Look through the data below for the string "usePlugin", and copy every line where it turns up.

(Dataset entries)
———

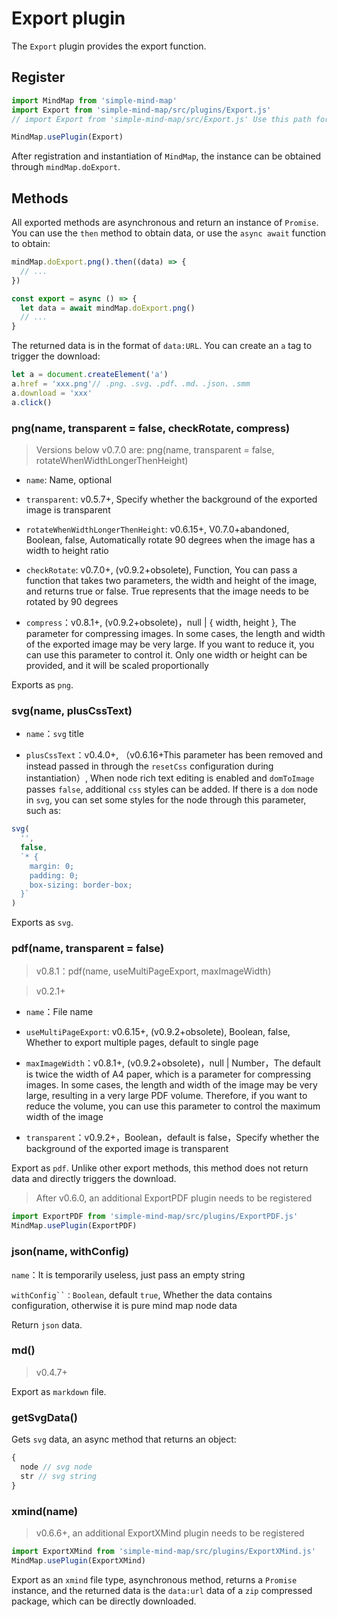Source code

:# Export plugin

The `Export` plugin provides the export function.

## Register

```js
import MindMap from 'simple-mind-map'
import Export from 'simple-mind-map/src/plugins/Export.js'
// import Export from 'simple-mind-map/src/Export.js' Use this path for versions below v0.6.0

MindMap.usePlugin(Export)
```

After registration and instantiation of `MindMap`, the instance can be obtained through `mindMap.doExport`.

## Methods

All exported methods are asynchronous and return an instance of `Promise`. You can use the `then` method to obtain data, or use the `async await` function to obtain:

```js
mindMap.doExport.png().then((data) => {
  // ...
})

const export = async () => {
  let data = await mindMap.doExport.png()
  // ...
}
```

The returned data is in the format of `data:URL`. You can create an `a` tag to trigger the download:

```js
let a = document.createElement('a')
a.href = 'xxx.png'// .png、.svg、.pdf、.md、.json、.smm
a.download = 'xxx'
a.click()
```

### png(name, transparent = false, checkRotate, compress)

> Versions below v0.7.0 are: png(name, transparent = false, rotateWhenWidthLongerThenHeight)

- `name`: Name, optional

- `transparent`: v0.5.7+, Specify whether the background of the exported image is transparent

- `rotateWhenWidthLongerThenHeight`: v0.6.15+, V0.7.0+abandoned, Boolean, false, Automatically rotate 90 degrees when the image has a width to height ratio

- `checkRotate`: v0.7.0+, (v0.9.2+obsolete), Function, You can pass a function that takes two parameters, the width and height of the image, and returns true or false. True represents that the image needs to be rotated by 90 degrees

- `compress`：v0.8.1+, (v0.9.2+obsolete)，null | { width, height }, The parameter for compressing images. In some cases, the length and width of the exported image may be very large. If you want to reduce it, you can use this parameter to control it. Only one width or height can be provided, and it will be scaled proportionally

Exports as `png`.

### svg(name, plusCssText)

- `name`：`svg` title

- `plusCssText`：v0.4.0+, （v0.6.16+This parameter has been removed and instead passed in through the `resetCss` configuration during instantiation）, When node rich text editing is enabled and `domToImage` passes `false`, additional `css` styles can be added. If there is a `dom` node in `svg`, you can set some styles for the node through this parameter, such as:

```js
svg(
  '', 
  false, 
  `* {
    margin: 0;
    padding: 0;
    box-sizing: border-box;
  }`
)
```

Exports as `svg`.

### pdf(name, transparent = false)

> v0.8.1：pdf(name, useMultiPageExport, maxImageWidth)

> v0.2.1+

- `name`：File name

- `useMultiPageExport`: v0.6.15+, (v0.9.2+obsolete), Boolean, false, Whether to export multiple pages, default to single page

- `maxImageWidth`：v0.8.1+, (v0.9.2+obsolete)，null | Number，The default is twice the width of A4 paper, which is a parameter for compressing images. In some cases, the length and width of the image may be very large, resulting in a very large PDF volume. Therefore, if you want to reduce the volume, you can use this parameter to control the maximum width of the image

- `transparent`：v0.9.2+，Boolean，default is false，Specify whether the background of the exported image is transparent

Export as `pdf`. Unlike other export methods, this method does not return data and directly triggers the download.

> After v0.6.0, an additional ExportPDF plugin needs to be registered

```js
import ExportPDF from 'simple-mind-map/src/plugins/ExportPDF.js'
MindMap.usePlugin(ExportPDF)
```

### json(name, withConfig)

`name`：It is temporarily useless, just pass an empty string

`withConfig``：Boolean`, default `true`, Whether the data contains configuration, otherwise it is pure mind map node data

Return `json` data.

### md()

> v0.4.7+

Export as `markdown` file.

### getSvgData()

Gets `svg` data, an async method that returns an object:

```js
{
  node // svg node
  str // svg string
}
```

### xmind(name)

> v0.6.6+, an additional ExportXMind plugin needs to be registered

```js
import ExportXMind from 'simple-mind-map/src/plugins/ExportXMind.js'
MindMap.usePlugin(ExportXMind)
```

Export as an `xmind` file type, asynchronous method, returns a `Promise` instance, and the returned data is the `data:url` data of a `zip` compressed package, which can be directly downloaded.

———

WORKED SOLUTION
MindMap.usePlugin(Export)
MindMap.usePlugin(ExportPDF)
MindMap.usePlugin(ExportXMind)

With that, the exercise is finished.